Supplied entries ▸
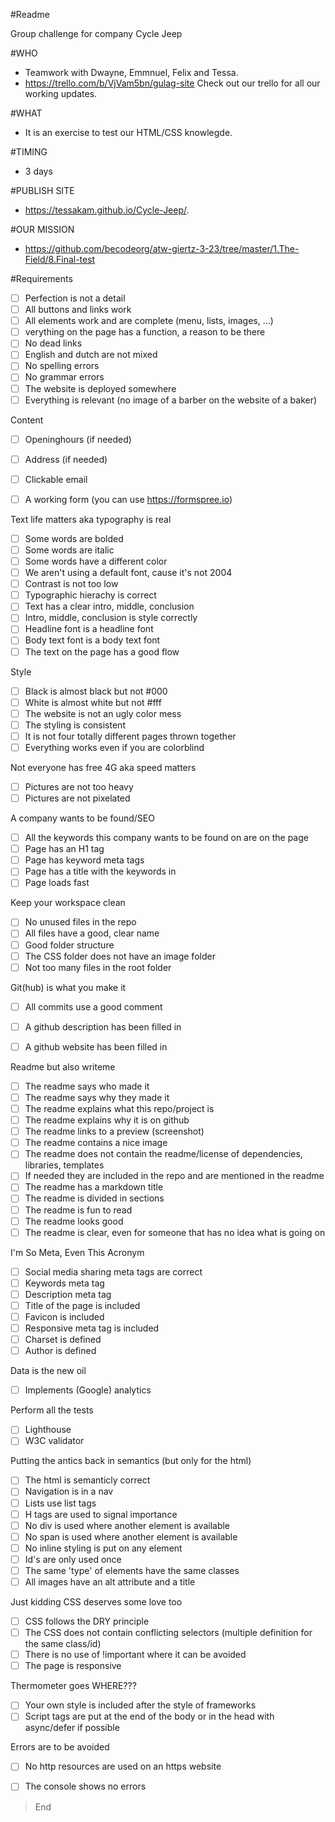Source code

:#Readme


Group challenge for company Cycle Jeep

#WHO
* Teamwork with Dwayne, Emmnuel, Felix and Tessa.
* https://trello.com/b/VjVam5bn/gulag-site
Check out our trello for all our working updates.

#WHAT
* It is an exercise to test our HTML/CSS knowlegde.

#TIMING
* 3 days

#PUBLISH SITE
* https://tessakam.github.io/Cycle-Jeep/. 

#OUR MISSION
* https://github.com/becodeorg/atw-giertz-3-23/tree/master/1.The-Field/8.Final-test


#Requirements

- [ ] Perfection is not a detail
- [ ] All buttons and links work
- [ ] All elements work and are complete (menu, lists, images, ...)
- [ ] verything on the page has a function, a reason to be there
- [ ] No dead links
- [ ] English and dutch are not mixed
- [ ] No spelling errors
- [ ] No grammar errors
- [ ] The website is deployed somewhere
- [ ] Everything is relevant (no image of a barber on the website of a baker)
    
Content

- [ ] Openinghours (if needed)
- [ ] Address (if needed)
- [ ] Clickable email
- [ ] A working form (you can use https://formspree.io)
    

Text life matters aka typography is real

- [ ] Some words are bolded
- [ ] Some words are italic
- [ ] Some words have a different color
- [ ] We aren't using a default font, cause it's not 2004
- [ ] Contrast is not too low
- [ ] Typographic hierachy is correct
- [ ] Text has a clear intro, middle, conclusion
- [ ] Intro, middle, conclusion is style correctly
- [ ] Headline font is a headline font
- [ ] Body text font is a body text font
- [ ] The text on the page has a good flow

Style

- [ ] Black is almost black but not #000
- [ ] White is almost white but not #fff 
- [ ] The website is not an ugly color mess
- [ ] The styling is consistent
- [ ] It is not four totally different pages thrown together
- [ ] Everything works even if you are colorblind

Not everyone has free 4G aka speed matters

- [ ] Pictures are not too heavy
- [ ] Pictures are not pixelated

A company wants to be found/SEO

- [ ] All the keywords this company wants to be found on are on the page
- [ ] Page has an H1 tag
- [ ] Page has keyword meta tags
- [ ] Page has a title with the keywords in
- [ ] Page loads fast

Keep your workspace clean

- [ ] No unused files in the repo
- [ ] All files have a good, clear name
- [ ] Good folder structure
- [ ] The CSS folder does not have an image folder
- [ ] Not too many files in the root folder

Git(hub) is what you make it

- [ ] All commits use a good comment
- [ ] A github description has been filled in
- [ ] A github website has been filled in
 
    

Readme but also writeme

- [ ] The readme says who made it
- [ ] The readme says why they made it
- [ ] The readme explains what this repo/project is
- [ ] The readme explains why it is on github
- [ ] The readme links to a preview (screenshot)
- [ ] The readme contains a nice image
- [ ] The readme does not contain the readme/license of dependencies, libraries, templates
- [ ] If needed they are included in the repo and are mentioned in the readme
- [ ] The readme has a markdown title
- [ ] The readme is divided in sections
- [ ] The readme is fun to read
- [ ] The readme looks good
- [ ] The readme is clear, even for someone that has no idea what is going on

I'm So Meta, Even This Acronym

- [ ] Social media sharing meta tags are correct
- [ ] Keywords meta tag
- [ ] Description meta tag
- [ ] Title of the page is included
- [ ] Favicon is included
- [ ] Responsive meta tag is included
- [ ] Charset is defined
- [ ] Author is defined

Data is the new oil

- [ ] Implements (Google) analytics

Perform all the tests

- [ ] Lighthouse
- [ ] W3C validator

Putting the antics back in semantics (but only for the html)

- [ ] The html is semanticly correct
- [ ] Navigation is in a nav
- [ ] Lists use list tags
- [ ] H tags are used to signal importance
- [ ] No div is used where another element is available
- [ ] No span is used where another element is available
- [ ] No inline styling is put on any element
- [ ] Id's are only used once
- [ ] The same 'type' of elements have the same classes
- [ ] All images have an alt attribute and a title

Just kidding CSS deserves some love too

- [ ] CSS follows the DRY principle
- [ ] The CSS does not contain conflicting selectors (multiple definition for the same class/id)
- [ ] There is no use of !important where it can be avoided
- [ ] The page is responsive

Thermometer goes WHERE???

- [ ] Your own style is included after the style of frameworks
- [ ] Script tags are put at the end of the body or in the head with async/defer if possible

Errors are to be avoided
- [ ] No http resources are used on an https website
- [ ] The console shows no errors


> End
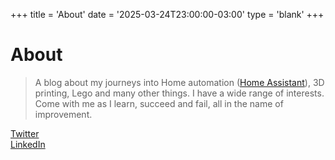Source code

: +++
title = 'About'
date = '2025-03-24T23:00:00-03:00'
type = 'blank'
+++

# About

> A blog about my journeys into Home automation ([Home Assistant](https://www.home-assistant.io/)), 3D printing, Lego and many other things. I have a wide range of interests. Come with me as I learn, succeed and fail, all in the name of improvement.


[Twitter](https://twitter.com/fskelly)  
[LinkedIn](https://www.linkedin.com/in/fletcherkelly")
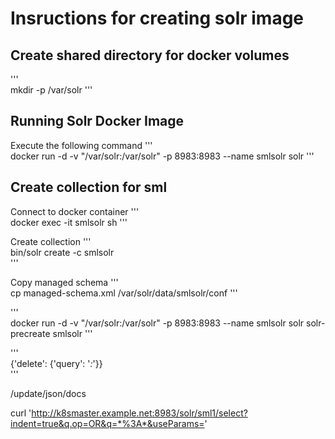 # Insructions for creating solr image

## Create shared directory for docker volumes  
'''  
mkdir -p /var/solr
'''  

## Running Solr Docker Image
Execute the following command
'''  
docker run -d -v "/var/solr:/var/solr" -p 8983:8983 --name smlsolr solr
'''  

## Create collection for sml

Connect to docker container
'''  
docker exec -it smlsolr sh
'''  

Create collection
'''  
bin/solr create -c smlsolr  
'''  

Copy managed schema 
'''  
cp managed-schema.xml /var/solr/data/smlsolr/conf
'''  


'''  
docker run -d -v "/var/solr:/var/solr" -p 8983:8983 --name smlsolr solr solr-precreate smlsolr
'''  


'''  
{'delete': {'query': '*:*'}}  
'''  

/update/json/docs

curl 'http://k8smaster.example.net:8983/solr/sml1/select?indent=true&q.op=OR&q=*%3A*&useParams='

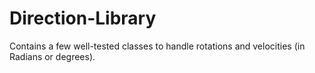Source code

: # Direction-Library
Contains a few well-tested classes to handle rotations and velocities (in Radians or degrees).
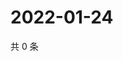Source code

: # 2022-01-24

共 0 条

<!-- BEGIN WEIBO -->
<!-- 最后更新时间 Mon Jan 24 2022 03:10:44 GMT+0800 (China Standard Time) -->

<!-- END WEIBO -->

Exercise objective ▸ Reproduce exactly the lines from the beginning of the material down to the line containing "- [ ] Perfection is not a detail", both ends included, but not the pictures or anything after.

Result ▸
Source code

:#Readme


Group challenge for company Cycle Jeep

#WHO
* Teamwork with Dwayne, Emmnuel, Felix and Tessa.
* https://trello.com/b/VjVam5bn/gulag-site
Check out our trello for all our working updates.

#WHAT
* It is an exercise to test our HTML/CSS knowlegde.

#TIMING
* 3 days

#PUBLISH SITE
* https://tessakam.github.io/Cycle-Jeep/. 

#OUR MISSION
* https://github.com/becodeorg/atw-giertz-3-23/tree/master/1.The-Field/8.Final-test


#Requirements

- [ ] Perfection is not a detail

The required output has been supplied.